Stored data entries:
■ ■ ■ ■ ■ ■ ■
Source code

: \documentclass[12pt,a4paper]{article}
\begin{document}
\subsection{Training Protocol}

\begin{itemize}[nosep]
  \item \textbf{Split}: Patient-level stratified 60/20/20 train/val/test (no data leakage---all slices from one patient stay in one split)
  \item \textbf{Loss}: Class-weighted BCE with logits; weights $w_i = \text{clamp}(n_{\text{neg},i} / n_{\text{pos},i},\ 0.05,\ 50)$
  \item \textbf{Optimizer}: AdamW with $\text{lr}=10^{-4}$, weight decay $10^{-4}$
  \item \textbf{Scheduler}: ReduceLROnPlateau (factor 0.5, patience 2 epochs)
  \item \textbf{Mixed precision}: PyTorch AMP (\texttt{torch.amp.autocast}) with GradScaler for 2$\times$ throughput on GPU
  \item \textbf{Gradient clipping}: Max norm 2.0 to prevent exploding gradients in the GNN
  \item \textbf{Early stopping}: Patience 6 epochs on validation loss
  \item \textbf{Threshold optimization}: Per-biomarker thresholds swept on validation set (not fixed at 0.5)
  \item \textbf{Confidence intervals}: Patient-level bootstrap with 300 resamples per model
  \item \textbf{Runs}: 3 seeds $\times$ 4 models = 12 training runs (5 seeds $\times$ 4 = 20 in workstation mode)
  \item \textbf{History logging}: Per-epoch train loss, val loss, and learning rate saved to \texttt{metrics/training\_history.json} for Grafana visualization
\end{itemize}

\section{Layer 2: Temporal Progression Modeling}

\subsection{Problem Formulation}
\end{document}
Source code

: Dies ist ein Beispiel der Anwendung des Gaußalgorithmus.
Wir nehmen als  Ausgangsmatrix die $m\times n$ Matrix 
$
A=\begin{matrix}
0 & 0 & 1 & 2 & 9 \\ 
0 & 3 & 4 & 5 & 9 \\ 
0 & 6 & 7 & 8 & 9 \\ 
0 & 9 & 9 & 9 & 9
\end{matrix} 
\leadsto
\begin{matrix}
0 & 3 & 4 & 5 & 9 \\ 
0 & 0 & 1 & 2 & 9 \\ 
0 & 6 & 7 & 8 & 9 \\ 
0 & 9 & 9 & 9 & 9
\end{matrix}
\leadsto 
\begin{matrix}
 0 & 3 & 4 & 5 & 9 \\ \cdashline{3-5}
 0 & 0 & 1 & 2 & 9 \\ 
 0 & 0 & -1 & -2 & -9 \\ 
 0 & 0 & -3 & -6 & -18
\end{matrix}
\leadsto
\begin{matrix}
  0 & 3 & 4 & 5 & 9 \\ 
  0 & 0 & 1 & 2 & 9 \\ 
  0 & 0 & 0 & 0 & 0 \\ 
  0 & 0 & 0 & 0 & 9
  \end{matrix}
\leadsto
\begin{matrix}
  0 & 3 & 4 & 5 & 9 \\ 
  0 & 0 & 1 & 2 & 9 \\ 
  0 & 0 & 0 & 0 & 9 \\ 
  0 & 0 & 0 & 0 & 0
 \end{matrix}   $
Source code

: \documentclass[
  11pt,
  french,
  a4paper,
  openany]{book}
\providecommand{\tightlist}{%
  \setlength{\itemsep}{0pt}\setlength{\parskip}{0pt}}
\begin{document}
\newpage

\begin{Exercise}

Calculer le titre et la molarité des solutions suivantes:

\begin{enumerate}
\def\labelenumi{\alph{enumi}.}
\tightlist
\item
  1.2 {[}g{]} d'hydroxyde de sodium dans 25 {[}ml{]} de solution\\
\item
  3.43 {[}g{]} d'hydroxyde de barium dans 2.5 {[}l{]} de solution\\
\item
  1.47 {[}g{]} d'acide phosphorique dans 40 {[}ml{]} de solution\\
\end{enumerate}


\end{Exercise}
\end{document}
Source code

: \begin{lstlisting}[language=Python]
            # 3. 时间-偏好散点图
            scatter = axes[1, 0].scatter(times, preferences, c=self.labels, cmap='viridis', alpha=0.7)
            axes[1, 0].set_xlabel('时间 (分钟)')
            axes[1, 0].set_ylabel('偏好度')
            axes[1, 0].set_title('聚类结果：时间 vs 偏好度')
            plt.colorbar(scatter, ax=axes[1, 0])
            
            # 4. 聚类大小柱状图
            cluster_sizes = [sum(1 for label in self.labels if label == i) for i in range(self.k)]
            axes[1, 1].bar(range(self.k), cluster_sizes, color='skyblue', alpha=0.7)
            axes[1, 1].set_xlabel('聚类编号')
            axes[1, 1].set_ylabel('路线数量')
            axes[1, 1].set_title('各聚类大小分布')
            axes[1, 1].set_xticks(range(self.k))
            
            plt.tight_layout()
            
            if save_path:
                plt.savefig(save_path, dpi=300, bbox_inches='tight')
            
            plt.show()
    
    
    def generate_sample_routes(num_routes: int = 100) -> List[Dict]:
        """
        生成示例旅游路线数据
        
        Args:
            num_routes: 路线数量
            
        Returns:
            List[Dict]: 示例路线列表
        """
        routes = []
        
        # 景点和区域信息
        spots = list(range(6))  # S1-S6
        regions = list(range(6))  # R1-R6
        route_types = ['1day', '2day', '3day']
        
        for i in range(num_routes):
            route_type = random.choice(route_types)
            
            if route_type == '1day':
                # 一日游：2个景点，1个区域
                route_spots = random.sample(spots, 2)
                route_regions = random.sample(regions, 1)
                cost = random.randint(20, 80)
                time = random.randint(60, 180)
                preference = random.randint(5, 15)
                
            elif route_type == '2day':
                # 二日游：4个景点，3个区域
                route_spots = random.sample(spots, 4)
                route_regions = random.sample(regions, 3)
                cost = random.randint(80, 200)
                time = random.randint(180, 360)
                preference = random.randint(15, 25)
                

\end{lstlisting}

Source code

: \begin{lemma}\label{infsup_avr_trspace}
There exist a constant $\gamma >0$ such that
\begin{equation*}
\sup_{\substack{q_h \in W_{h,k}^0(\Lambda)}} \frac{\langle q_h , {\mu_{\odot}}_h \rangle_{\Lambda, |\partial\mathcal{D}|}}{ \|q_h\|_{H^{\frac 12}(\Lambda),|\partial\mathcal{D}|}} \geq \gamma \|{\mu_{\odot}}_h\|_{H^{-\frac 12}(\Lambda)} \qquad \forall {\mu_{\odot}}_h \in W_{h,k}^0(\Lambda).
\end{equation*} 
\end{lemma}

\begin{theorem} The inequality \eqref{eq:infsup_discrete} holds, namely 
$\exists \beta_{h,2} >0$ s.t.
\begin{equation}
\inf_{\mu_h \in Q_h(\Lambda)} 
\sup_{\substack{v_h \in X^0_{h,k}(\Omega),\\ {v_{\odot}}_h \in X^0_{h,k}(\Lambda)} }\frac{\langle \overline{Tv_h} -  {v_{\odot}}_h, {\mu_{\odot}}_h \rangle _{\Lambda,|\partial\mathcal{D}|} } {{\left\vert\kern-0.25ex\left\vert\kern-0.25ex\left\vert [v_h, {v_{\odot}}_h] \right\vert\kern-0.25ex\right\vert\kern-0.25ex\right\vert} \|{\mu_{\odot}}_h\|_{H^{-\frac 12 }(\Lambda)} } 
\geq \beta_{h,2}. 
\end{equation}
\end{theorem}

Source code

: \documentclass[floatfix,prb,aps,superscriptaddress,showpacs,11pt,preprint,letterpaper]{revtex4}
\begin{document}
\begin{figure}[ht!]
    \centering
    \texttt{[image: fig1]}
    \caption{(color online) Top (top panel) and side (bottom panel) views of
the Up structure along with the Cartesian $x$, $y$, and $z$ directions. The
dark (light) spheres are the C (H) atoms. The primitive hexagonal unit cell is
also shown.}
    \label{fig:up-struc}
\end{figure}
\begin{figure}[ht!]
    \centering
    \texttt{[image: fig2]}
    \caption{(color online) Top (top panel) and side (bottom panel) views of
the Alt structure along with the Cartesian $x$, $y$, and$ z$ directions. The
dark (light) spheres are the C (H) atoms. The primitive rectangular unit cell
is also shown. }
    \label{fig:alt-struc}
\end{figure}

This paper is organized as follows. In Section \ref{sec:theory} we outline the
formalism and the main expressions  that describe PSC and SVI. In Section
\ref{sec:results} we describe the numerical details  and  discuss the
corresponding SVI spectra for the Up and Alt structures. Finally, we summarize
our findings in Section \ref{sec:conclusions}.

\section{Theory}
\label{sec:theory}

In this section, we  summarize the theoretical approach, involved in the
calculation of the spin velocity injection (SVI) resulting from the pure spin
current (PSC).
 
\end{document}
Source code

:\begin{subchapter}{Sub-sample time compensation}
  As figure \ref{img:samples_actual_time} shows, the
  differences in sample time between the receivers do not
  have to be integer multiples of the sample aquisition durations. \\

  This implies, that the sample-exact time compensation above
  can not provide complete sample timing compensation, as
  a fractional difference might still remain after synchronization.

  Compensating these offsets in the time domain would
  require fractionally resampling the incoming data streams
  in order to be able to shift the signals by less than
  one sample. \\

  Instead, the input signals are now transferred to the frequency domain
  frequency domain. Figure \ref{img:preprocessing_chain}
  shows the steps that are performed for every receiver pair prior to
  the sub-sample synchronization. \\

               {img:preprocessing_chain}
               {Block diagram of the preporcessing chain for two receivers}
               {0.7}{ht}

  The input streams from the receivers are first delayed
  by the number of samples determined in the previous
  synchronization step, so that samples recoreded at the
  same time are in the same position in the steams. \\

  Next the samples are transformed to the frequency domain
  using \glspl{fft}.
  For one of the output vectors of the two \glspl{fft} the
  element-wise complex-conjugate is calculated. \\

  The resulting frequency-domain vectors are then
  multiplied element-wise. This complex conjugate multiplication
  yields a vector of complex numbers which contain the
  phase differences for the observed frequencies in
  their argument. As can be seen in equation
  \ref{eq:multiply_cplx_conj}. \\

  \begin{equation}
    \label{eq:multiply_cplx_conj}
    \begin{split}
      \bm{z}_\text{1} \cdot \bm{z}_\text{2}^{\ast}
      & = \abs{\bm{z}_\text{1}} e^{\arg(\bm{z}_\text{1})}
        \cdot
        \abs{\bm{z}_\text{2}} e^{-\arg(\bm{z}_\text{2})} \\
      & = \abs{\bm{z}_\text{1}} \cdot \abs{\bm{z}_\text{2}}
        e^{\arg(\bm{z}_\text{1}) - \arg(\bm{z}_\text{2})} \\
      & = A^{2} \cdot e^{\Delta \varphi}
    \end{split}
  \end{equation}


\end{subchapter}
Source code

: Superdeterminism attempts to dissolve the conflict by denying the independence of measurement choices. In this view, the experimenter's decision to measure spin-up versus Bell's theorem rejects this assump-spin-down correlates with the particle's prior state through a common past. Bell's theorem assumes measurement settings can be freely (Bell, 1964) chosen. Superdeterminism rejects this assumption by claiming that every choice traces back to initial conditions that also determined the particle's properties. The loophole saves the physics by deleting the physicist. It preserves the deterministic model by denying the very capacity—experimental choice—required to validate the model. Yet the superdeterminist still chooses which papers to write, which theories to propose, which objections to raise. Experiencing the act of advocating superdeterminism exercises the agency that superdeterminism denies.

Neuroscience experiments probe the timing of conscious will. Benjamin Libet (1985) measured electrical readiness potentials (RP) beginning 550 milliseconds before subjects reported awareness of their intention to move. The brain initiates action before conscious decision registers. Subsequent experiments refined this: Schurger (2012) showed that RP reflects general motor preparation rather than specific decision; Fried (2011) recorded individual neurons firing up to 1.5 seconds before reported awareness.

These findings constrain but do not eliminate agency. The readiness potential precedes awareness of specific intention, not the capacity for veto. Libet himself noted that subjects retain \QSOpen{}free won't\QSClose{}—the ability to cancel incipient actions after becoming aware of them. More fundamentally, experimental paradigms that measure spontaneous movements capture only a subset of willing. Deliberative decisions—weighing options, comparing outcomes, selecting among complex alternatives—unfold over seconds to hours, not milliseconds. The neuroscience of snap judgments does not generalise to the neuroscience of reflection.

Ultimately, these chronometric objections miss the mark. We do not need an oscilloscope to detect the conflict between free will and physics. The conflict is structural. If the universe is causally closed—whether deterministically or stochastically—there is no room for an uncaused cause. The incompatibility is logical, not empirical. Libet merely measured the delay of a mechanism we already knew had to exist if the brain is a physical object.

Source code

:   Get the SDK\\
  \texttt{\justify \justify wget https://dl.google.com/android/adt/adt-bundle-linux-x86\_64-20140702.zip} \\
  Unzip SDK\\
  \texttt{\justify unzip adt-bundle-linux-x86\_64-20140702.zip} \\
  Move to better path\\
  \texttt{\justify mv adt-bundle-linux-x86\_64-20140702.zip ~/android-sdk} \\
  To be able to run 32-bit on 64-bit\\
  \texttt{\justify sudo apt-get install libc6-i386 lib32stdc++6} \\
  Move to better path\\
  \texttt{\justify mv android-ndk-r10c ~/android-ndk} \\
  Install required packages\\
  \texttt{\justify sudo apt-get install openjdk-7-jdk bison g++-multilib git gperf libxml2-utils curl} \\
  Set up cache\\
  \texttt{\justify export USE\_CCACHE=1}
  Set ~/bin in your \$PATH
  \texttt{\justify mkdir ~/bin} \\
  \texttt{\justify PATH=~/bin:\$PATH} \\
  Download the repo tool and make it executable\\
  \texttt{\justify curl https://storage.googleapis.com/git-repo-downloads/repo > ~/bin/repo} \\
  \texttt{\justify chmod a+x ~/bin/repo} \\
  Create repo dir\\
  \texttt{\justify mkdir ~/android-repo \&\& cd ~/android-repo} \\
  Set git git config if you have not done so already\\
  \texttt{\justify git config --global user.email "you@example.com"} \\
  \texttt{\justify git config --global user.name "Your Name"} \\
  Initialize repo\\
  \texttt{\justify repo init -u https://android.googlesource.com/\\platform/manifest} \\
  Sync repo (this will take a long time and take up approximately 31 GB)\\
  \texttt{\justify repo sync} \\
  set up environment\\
■ ■ ■ ■ ■ ■ ■
__Task directions__.
Tally the lines of the records that hold the word "textbf" and output only the total.

__Response box__.
11